*YOUR OBJECTIVE*
Count up the lines of the data below that contain the string "must", then give only the total.

_ _ _ _ _

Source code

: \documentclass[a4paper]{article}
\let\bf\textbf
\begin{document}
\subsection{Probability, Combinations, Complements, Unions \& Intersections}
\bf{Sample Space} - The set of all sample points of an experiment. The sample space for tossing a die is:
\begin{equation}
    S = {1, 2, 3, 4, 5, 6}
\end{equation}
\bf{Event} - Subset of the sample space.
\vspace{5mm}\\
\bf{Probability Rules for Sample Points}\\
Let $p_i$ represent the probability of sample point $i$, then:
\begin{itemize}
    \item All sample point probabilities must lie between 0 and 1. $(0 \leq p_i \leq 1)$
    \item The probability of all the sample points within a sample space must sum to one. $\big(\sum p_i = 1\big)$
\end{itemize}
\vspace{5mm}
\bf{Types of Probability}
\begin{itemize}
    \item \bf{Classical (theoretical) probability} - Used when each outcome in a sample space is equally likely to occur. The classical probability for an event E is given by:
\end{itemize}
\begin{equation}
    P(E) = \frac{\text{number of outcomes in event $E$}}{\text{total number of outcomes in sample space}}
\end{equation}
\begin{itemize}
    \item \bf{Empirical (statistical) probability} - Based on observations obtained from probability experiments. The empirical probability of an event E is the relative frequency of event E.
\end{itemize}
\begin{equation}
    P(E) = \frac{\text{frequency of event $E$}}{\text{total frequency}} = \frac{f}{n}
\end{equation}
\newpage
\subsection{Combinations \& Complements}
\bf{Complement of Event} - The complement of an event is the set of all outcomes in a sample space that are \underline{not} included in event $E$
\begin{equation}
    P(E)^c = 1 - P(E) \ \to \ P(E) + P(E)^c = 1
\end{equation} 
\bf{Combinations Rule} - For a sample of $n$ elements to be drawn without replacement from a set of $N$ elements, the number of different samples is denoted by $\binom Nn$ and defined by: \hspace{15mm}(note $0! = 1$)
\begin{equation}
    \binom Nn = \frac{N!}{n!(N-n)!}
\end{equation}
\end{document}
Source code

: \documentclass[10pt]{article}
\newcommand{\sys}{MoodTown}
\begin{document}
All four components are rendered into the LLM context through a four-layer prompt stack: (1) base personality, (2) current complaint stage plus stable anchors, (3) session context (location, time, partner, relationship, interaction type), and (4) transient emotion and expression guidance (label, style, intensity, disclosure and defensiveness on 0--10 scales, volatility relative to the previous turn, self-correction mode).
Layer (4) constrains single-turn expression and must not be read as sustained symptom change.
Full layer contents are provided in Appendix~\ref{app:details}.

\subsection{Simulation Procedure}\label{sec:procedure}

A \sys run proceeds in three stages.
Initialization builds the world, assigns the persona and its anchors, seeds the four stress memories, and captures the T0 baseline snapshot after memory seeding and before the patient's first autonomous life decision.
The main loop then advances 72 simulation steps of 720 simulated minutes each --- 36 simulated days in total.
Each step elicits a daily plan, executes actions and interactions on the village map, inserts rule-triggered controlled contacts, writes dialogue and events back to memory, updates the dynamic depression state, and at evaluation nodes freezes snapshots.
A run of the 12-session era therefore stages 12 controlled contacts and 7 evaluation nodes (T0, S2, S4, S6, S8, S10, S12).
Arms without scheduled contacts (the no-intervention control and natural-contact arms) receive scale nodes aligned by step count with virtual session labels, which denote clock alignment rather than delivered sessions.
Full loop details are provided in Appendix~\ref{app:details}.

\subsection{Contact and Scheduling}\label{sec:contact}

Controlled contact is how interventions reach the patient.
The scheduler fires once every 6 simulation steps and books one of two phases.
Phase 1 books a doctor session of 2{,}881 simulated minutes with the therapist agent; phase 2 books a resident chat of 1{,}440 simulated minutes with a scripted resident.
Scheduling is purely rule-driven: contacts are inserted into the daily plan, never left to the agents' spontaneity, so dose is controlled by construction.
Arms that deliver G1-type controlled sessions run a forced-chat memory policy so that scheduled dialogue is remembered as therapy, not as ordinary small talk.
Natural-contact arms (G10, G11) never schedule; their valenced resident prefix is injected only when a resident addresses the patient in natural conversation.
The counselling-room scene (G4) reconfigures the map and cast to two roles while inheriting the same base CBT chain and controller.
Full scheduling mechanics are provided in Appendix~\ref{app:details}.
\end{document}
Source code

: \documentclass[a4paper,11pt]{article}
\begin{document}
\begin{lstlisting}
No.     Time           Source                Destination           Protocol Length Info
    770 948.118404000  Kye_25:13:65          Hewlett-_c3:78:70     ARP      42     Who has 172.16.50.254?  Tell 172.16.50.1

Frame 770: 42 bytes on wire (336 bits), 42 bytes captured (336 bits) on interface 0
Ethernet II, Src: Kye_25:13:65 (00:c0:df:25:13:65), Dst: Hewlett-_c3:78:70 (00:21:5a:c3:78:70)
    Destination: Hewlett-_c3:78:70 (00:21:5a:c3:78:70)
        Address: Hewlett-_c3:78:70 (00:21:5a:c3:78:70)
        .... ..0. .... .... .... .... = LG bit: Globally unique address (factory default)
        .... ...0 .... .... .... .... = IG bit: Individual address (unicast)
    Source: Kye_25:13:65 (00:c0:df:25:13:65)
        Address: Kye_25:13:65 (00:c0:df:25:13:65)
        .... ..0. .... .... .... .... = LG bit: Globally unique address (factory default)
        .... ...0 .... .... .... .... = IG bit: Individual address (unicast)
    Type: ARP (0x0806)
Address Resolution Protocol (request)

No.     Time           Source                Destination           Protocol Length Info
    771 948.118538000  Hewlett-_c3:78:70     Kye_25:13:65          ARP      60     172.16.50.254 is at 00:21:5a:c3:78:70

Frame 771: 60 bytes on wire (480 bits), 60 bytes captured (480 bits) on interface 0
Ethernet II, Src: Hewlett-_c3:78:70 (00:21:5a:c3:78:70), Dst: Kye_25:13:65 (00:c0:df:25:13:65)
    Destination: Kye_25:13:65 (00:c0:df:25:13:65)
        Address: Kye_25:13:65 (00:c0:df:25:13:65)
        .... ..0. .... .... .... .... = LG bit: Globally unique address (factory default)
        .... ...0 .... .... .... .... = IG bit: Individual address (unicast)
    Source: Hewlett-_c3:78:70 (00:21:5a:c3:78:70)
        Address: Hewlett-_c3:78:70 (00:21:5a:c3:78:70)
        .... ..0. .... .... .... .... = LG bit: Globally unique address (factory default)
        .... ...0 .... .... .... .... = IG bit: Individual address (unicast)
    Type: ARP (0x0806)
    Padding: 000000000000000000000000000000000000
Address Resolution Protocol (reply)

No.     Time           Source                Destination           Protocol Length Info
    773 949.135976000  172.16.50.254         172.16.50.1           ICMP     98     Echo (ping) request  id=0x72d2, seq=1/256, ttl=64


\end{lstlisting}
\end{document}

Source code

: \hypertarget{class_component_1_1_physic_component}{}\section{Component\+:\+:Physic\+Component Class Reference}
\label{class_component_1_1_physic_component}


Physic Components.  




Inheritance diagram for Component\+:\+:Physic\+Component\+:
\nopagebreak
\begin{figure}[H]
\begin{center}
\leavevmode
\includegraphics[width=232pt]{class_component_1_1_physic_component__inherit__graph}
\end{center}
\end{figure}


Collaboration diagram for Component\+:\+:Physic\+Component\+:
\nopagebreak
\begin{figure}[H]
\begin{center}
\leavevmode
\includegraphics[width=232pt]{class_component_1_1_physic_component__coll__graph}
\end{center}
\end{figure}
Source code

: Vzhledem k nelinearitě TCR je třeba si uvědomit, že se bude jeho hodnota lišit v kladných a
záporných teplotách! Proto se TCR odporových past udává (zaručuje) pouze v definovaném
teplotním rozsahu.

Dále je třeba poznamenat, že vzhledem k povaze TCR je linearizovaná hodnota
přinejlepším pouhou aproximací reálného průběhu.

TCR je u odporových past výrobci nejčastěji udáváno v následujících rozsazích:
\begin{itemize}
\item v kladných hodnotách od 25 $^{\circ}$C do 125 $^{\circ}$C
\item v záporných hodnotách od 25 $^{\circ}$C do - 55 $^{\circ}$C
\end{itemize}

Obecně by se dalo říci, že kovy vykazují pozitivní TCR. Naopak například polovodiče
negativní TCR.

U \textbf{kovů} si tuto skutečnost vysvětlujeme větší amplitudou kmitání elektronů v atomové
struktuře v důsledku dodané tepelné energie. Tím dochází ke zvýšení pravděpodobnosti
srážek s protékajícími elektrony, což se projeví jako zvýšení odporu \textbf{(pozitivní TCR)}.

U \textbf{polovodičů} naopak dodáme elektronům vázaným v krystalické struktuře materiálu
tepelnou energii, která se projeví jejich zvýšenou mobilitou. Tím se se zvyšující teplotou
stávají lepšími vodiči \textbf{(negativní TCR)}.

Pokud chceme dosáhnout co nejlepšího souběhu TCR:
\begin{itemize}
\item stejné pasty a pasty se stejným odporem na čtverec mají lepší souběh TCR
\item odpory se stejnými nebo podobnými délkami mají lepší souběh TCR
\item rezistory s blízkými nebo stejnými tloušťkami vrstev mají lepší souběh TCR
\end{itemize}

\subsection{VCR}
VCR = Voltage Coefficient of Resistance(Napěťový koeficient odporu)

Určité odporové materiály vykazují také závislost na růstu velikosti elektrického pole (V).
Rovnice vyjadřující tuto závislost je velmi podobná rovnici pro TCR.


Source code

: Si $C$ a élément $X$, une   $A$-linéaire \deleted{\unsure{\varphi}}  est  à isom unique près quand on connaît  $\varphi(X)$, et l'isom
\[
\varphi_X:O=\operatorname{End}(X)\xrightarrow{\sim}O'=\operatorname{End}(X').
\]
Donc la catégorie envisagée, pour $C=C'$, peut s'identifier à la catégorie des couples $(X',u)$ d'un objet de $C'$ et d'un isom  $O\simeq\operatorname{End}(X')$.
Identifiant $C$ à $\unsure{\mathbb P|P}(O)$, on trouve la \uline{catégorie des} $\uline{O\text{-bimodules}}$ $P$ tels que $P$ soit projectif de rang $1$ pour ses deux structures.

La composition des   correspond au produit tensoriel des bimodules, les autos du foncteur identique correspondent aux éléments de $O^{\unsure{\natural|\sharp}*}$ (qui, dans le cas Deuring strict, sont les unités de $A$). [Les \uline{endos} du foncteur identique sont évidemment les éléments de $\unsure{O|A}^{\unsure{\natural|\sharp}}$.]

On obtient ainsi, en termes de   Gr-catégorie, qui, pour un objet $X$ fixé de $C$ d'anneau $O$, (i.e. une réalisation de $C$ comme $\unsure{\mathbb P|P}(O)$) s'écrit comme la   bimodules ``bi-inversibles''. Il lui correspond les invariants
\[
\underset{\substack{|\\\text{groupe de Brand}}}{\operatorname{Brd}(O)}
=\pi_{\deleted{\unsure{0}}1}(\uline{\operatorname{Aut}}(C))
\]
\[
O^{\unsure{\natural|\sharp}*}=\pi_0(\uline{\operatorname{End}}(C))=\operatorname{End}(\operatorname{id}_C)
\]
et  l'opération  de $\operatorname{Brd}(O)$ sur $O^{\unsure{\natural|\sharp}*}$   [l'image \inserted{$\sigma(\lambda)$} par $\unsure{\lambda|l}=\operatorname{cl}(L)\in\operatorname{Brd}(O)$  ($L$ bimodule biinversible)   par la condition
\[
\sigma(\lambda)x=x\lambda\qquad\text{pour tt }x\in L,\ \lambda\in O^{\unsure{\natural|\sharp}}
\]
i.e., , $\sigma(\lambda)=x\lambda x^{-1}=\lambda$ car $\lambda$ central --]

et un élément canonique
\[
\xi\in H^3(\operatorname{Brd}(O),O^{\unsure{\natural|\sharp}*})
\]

_ _ _ _ _

*TASK RESPONSE*
3